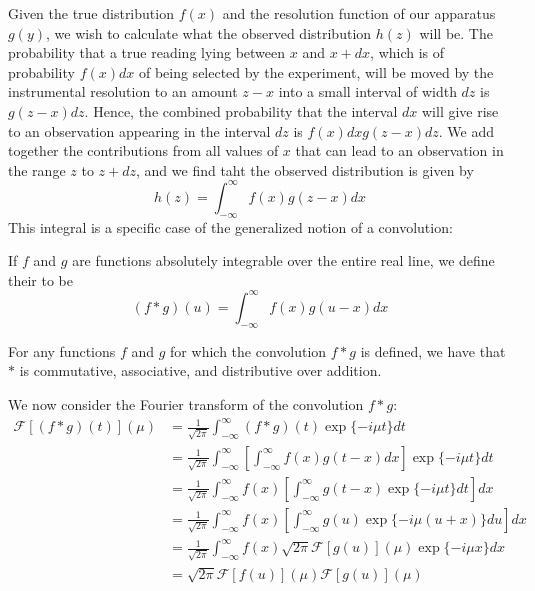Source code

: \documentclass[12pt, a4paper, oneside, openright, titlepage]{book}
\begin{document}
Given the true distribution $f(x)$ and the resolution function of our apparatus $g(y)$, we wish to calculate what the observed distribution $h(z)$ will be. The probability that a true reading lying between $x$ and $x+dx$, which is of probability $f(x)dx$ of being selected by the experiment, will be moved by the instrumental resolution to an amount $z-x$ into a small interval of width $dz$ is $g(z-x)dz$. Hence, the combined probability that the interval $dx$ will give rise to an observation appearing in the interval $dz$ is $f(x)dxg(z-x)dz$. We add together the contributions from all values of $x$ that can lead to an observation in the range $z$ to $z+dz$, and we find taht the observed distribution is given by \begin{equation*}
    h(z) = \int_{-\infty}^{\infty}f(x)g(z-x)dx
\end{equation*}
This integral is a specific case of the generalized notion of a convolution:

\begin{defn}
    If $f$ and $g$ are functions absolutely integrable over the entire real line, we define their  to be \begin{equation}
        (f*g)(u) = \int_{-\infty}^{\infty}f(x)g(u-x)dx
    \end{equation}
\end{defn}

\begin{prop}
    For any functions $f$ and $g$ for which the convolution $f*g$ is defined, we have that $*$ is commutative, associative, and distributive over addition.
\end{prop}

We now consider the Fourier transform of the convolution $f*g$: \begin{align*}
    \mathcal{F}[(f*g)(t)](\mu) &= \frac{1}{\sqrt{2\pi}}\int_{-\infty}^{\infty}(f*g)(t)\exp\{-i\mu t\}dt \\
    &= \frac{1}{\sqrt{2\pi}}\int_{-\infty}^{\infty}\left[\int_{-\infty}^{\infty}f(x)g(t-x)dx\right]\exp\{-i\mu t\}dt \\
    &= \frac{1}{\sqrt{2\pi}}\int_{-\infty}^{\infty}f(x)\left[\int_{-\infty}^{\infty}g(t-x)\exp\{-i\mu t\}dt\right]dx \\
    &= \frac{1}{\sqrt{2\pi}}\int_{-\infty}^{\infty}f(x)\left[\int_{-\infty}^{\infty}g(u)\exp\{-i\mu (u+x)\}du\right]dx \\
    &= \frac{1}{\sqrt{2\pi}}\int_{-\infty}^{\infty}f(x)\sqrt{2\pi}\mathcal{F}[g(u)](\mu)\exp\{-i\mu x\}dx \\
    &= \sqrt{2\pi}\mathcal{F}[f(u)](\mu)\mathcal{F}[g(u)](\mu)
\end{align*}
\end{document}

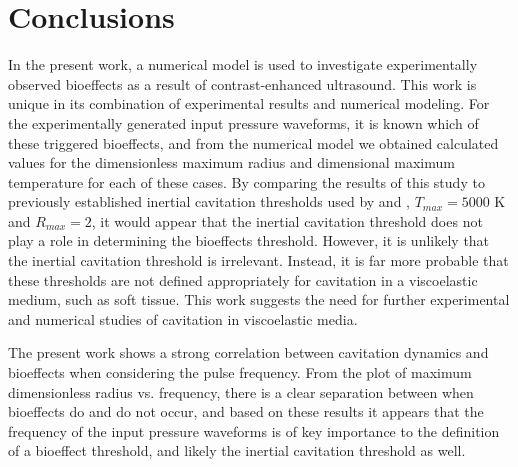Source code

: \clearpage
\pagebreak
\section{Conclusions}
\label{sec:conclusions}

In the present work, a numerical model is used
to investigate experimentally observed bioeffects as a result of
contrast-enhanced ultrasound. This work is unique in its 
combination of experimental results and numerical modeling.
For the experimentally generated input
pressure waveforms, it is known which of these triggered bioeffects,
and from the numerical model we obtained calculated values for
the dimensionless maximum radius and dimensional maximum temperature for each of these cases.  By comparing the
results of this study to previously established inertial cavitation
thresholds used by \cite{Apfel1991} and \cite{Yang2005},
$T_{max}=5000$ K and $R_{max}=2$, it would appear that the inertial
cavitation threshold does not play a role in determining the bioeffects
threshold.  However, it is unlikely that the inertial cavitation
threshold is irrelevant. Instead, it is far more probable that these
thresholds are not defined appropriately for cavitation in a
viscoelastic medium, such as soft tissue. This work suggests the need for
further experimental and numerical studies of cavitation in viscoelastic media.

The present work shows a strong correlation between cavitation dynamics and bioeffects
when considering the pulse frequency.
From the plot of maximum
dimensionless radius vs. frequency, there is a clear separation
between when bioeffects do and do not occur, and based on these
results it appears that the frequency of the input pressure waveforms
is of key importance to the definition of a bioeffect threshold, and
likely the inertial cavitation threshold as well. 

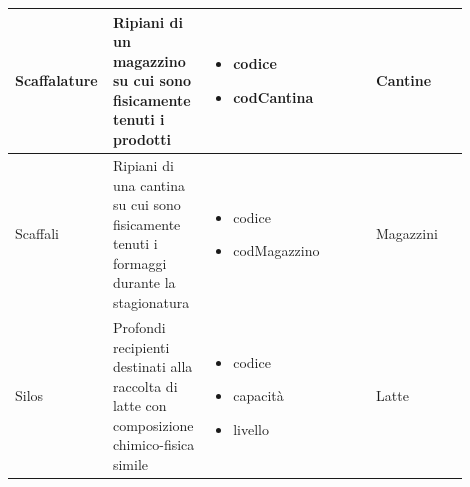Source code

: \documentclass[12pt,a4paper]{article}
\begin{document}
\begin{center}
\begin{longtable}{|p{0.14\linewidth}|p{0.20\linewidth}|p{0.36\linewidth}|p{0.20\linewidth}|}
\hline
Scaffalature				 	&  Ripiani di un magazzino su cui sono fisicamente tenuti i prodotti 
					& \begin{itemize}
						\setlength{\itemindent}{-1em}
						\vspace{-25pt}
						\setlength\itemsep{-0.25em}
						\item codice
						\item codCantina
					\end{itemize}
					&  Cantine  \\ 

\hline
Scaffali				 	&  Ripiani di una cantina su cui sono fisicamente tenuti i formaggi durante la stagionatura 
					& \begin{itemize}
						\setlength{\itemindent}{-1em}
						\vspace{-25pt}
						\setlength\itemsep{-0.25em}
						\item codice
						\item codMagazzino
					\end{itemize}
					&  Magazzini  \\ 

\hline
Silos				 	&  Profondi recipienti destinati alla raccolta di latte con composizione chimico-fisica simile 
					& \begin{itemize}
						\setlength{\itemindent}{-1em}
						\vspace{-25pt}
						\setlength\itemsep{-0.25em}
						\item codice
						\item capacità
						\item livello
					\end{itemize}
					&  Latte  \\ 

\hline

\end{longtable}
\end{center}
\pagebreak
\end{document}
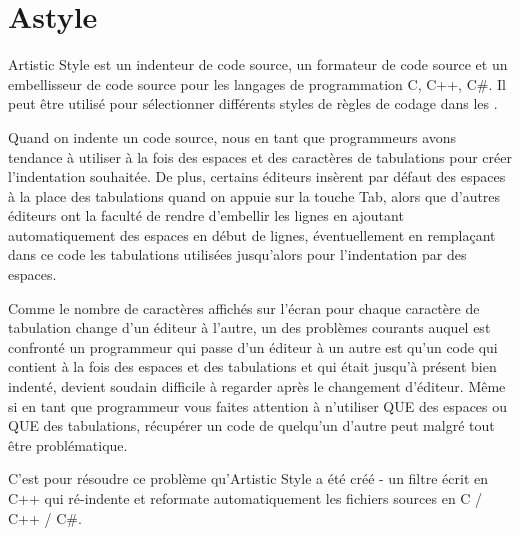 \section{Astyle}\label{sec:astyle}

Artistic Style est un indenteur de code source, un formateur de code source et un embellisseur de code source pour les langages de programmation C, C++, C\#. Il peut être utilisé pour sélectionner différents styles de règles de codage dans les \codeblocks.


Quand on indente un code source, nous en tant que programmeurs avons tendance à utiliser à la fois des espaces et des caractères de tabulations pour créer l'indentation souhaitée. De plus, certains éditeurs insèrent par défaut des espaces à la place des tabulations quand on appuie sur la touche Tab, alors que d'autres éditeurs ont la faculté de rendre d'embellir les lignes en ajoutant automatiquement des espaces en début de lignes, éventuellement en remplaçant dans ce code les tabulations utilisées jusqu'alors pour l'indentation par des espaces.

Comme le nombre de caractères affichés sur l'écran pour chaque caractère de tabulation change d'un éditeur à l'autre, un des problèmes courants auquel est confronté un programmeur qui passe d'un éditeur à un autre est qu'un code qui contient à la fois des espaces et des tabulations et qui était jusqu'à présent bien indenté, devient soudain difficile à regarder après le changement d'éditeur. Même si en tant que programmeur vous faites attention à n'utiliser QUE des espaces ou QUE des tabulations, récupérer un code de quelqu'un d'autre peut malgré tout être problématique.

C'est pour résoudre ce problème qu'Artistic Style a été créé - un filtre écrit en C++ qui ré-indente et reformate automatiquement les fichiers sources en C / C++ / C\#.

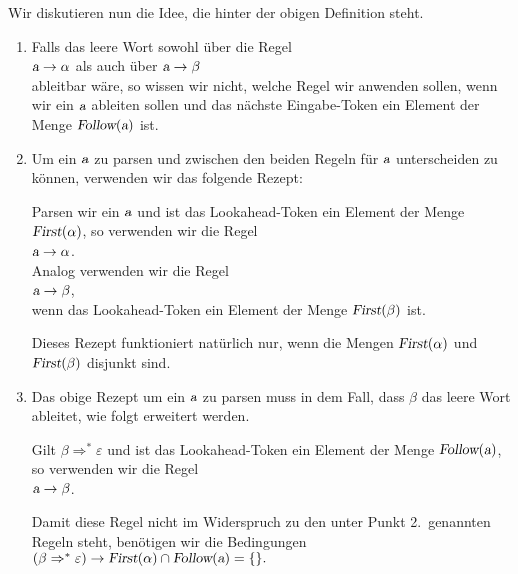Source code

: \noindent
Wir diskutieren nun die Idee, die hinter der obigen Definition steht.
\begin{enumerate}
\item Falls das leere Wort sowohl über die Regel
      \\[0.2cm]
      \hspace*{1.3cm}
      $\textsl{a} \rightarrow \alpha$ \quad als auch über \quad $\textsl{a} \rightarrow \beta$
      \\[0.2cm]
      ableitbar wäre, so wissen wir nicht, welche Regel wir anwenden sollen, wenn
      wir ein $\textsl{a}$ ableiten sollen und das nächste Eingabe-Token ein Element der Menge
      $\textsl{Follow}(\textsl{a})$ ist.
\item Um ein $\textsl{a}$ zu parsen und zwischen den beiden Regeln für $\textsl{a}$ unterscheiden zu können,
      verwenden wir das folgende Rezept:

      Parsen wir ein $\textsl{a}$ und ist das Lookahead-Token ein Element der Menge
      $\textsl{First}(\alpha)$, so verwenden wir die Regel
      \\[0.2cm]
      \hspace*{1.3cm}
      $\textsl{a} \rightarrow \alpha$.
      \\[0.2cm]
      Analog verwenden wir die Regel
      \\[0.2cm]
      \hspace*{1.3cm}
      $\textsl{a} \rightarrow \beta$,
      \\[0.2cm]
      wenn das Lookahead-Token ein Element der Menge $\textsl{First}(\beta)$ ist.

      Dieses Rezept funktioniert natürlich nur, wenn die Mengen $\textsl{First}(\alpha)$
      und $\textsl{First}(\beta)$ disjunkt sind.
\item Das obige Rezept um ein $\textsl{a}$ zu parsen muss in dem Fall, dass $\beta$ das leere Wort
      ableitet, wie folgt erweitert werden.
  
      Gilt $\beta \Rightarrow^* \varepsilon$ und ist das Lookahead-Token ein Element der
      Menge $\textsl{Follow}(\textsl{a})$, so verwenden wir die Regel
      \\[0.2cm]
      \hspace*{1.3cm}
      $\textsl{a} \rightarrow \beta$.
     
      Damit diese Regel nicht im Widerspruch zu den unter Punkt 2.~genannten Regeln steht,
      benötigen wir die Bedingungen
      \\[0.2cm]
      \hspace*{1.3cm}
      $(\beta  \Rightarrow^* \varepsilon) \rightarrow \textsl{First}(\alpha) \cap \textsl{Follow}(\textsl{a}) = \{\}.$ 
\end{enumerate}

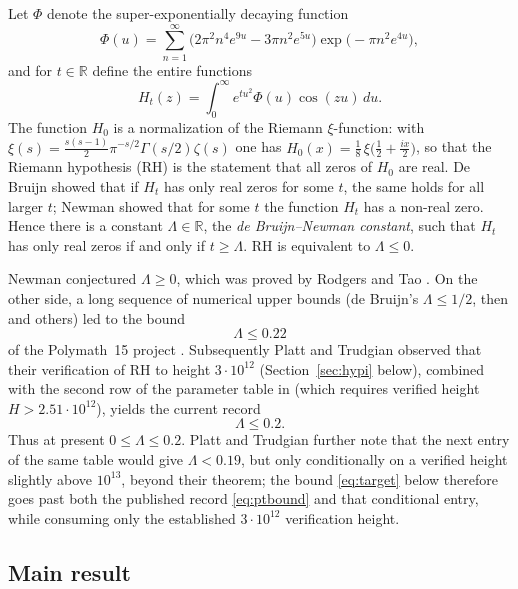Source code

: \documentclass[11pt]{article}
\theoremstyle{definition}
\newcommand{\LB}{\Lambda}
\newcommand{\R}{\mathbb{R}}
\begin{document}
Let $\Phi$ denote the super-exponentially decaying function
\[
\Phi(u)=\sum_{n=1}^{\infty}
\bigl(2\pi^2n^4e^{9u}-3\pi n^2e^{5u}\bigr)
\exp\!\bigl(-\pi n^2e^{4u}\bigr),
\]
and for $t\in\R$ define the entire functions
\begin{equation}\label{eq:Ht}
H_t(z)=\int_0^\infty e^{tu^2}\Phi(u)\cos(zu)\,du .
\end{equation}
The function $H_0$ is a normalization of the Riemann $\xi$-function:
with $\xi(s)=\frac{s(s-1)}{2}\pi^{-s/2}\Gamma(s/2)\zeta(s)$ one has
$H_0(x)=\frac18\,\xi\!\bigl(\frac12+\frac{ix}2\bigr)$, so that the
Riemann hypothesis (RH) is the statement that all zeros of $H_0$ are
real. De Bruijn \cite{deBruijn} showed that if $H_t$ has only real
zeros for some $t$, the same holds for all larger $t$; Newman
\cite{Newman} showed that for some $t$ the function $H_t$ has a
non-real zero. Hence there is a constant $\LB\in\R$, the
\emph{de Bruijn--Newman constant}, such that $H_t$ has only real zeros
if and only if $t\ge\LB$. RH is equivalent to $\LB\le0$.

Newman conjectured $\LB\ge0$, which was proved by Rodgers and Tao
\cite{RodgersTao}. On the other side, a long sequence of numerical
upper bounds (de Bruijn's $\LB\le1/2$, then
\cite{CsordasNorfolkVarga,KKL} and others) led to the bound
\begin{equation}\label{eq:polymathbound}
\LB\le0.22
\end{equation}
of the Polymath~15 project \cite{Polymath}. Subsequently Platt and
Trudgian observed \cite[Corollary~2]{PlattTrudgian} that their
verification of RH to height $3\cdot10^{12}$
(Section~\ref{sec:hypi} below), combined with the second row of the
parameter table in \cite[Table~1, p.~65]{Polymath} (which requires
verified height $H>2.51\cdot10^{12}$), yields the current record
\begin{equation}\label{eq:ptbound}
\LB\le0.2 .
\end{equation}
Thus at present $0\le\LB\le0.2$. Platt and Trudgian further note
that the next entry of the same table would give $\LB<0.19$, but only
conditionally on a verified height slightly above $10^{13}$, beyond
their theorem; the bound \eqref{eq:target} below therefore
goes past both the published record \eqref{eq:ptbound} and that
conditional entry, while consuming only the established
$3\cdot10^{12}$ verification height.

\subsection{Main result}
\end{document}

» **WORK ITEM**
In the listing above, the lines from the one containing "that the next" through the last line are to be returned exactly.

» **FINAL ANSWER**
that the next entry of the same table would give $\LB<0.19$, but only
conditionally on a verified height slightly above $10^{13}$, beyond
their theorem; the bound \eqref{eq:target} below therefore
goes past both the published record \eqref{eq:ptbound} and that
conditional entry, while consuming only the established
$3\cdot10^{12}$ verification height.

\subsection{Main result}
\end{document}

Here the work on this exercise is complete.